> **Dataset entries**

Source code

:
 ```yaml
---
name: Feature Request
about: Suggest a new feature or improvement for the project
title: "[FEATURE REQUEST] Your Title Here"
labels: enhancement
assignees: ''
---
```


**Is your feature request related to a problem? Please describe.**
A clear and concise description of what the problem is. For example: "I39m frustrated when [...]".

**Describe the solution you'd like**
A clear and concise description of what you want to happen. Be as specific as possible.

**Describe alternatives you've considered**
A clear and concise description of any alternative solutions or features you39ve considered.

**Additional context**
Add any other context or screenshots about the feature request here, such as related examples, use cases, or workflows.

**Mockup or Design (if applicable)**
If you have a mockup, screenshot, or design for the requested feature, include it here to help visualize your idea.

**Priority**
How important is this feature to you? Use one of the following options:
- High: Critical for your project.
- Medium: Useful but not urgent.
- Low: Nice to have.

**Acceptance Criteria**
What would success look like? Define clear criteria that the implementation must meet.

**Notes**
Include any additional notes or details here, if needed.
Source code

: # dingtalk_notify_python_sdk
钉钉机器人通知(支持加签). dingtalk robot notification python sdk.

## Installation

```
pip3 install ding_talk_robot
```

> **Problem details**
When a line in the data contains the string "description", copy that line.

> **Exercise result**
A clear and concise description of what the problem is. For example: "I39m frustrated when [...]".
A clear and concise description of what you want to happen. Be as specific as possible.
A clear and concise description of any alternative solutions or features you39ve considered.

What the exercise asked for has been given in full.